While some writers have embraced or extended the concept of ‘network’ as a tool to imag(in)e the media ecology or information topology emerging around and through the Internet, others have been wary. Prefiguring many of the current discussions about ‘cyber-scpeticism’ (Lanier 2010, Turkle 2011, Carr 2010, Morozov 2011, Harkin 2009), Anna Munster and Geert Lovink argue that: “networks cannot be studied as mere tools or as schematisations and diagrams. They need to be apprehended within the complex ecologies in which they are forming. This can easily become an empty statement. By complex we mean unpredictable, often poor, harsh, and not exactly “rich” expressions of the social. To project positive predictions, hopes and desires onto networks is deceptive as it often distracts by focusing solely on the first, founding and euphoric phase of networks” (2005). Their critique is more fundamental than an attack on network optimists. They say: “Theorising networks… must struggle with the abstraction of dispersed elements – elements that cannot be captured into one image. The very notion of a network is in conflict with the desire to gain an overview”.
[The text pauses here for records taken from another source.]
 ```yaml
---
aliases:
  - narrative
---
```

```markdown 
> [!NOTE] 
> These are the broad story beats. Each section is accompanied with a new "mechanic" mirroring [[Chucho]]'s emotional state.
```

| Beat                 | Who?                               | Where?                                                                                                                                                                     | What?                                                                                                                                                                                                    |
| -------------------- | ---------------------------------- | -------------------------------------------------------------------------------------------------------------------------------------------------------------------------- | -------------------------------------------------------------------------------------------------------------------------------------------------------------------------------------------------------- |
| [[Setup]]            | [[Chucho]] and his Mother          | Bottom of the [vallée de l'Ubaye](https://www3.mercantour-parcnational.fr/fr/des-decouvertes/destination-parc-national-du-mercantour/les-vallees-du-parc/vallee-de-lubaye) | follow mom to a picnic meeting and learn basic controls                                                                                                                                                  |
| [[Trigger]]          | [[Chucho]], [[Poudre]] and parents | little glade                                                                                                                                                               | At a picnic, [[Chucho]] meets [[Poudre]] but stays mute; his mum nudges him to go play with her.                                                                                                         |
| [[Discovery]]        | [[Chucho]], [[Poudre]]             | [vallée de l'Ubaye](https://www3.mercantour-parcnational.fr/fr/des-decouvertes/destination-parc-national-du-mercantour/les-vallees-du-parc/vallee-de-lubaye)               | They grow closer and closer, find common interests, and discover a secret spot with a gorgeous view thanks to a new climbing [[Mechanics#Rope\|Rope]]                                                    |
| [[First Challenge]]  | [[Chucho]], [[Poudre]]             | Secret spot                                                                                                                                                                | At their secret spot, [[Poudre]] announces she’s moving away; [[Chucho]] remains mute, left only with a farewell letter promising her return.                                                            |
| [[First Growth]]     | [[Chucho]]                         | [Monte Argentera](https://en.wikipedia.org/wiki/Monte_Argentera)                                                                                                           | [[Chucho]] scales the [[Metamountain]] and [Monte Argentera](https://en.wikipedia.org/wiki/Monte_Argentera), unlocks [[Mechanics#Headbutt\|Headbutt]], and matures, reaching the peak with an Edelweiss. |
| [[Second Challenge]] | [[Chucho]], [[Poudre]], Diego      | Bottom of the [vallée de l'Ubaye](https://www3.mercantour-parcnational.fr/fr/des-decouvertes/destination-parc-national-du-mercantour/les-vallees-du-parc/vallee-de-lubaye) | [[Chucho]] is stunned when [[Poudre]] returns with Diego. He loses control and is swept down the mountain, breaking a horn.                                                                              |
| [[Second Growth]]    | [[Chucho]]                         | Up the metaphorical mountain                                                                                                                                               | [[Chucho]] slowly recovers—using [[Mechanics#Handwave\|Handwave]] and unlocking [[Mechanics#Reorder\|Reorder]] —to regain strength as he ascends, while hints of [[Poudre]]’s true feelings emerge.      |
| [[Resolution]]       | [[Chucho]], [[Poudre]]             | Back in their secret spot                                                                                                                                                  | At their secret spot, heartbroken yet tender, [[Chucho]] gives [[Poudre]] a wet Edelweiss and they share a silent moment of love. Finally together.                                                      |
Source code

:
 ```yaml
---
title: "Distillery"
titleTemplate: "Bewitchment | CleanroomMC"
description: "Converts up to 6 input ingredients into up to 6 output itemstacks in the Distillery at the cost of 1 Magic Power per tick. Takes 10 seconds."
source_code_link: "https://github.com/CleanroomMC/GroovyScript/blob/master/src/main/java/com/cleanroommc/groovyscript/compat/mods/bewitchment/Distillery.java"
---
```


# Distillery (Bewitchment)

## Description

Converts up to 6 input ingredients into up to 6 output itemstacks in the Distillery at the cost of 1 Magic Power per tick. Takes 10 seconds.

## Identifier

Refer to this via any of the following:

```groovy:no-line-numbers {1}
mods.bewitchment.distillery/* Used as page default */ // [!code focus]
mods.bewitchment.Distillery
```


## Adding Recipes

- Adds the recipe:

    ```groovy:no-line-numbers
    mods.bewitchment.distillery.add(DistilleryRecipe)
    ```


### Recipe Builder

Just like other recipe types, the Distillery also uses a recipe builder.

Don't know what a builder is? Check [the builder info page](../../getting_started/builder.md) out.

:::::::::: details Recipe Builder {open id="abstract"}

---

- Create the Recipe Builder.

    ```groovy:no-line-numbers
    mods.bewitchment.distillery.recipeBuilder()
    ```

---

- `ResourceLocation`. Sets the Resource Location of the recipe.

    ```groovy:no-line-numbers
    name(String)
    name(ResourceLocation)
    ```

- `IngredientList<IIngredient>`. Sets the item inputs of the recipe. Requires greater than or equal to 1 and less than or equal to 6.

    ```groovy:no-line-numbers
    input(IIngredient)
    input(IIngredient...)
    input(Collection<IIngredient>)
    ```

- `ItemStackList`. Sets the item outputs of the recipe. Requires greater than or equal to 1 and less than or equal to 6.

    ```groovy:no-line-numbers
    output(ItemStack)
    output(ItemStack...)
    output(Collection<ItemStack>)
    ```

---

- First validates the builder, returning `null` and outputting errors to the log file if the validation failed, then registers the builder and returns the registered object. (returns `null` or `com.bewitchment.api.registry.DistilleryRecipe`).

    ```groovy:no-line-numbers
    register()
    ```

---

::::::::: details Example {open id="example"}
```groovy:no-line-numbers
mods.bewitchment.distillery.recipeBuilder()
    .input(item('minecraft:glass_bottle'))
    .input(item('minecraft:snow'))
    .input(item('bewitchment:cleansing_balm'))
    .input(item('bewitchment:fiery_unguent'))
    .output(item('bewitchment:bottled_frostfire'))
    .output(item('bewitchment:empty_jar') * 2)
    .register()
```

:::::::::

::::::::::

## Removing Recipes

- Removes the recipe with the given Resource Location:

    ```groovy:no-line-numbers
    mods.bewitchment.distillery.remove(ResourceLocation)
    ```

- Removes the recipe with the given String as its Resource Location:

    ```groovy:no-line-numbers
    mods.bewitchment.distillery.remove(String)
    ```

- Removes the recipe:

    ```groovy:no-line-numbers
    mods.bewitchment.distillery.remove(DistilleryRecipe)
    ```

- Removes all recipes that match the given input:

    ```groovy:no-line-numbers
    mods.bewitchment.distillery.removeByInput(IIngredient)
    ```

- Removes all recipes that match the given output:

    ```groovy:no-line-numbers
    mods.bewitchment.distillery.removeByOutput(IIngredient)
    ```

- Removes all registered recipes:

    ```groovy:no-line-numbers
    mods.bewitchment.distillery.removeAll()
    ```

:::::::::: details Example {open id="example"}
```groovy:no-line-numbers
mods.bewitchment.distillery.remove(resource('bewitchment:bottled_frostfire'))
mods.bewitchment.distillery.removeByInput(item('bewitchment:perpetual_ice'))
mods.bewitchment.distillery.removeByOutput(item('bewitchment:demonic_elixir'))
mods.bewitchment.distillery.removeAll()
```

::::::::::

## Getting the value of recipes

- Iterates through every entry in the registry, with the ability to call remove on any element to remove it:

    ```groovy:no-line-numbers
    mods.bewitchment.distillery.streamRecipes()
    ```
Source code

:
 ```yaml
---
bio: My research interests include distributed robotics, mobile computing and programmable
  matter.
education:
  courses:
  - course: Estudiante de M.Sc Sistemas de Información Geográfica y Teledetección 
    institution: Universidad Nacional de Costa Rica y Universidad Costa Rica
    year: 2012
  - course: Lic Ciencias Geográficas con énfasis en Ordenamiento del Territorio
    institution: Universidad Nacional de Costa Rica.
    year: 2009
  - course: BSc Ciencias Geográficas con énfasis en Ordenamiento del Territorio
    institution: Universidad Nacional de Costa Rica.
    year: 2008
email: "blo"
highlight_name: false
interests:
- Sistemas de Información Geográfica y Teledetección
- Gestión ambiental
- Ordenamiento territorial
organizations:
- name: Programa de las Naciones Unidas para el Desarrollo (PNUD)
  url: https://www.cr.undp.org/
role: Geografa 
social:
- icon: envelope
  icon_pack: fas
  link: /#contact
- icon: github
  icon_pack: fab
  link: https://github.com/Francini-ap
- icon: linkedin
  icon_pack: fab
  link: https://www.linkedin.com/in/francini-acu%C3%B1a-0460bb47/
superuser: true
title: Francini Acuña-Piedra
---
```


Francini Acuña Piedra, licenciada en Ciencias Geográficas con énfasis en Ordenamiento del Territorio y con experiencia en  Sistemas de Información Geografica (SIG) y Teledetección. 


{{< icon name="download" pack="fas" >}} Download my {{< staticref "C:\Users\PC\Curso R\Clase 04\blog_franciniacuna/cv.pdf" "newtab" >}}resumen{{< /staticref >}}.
Munster and Lovink warn against allowing talk of networks as topologies and diagrams to fall into imag(in)ing that one can map those assemblages and ecologies as if from an ariel view. “The map is not the network,” they point out – a pertinent critique again in terms of the burgeoning interest in data visualisation in both the mass media (see http://www.guardian.co.uk/news/datablog) and academia (Manovich 2010). Echoing Galloway and Thacker’s emphasis on political enfolding (2007), they say: “the increasing abstraction of topological visualisation removes us from an analysis of the ways in which networks engage and are engaged by current political, economic and social relations”. “We should analyse the rise of networks as an all too human endeavor, as a tragic fall, and not as post-human machines that automate connections for us,” they argue. “Networks are fragmentors”.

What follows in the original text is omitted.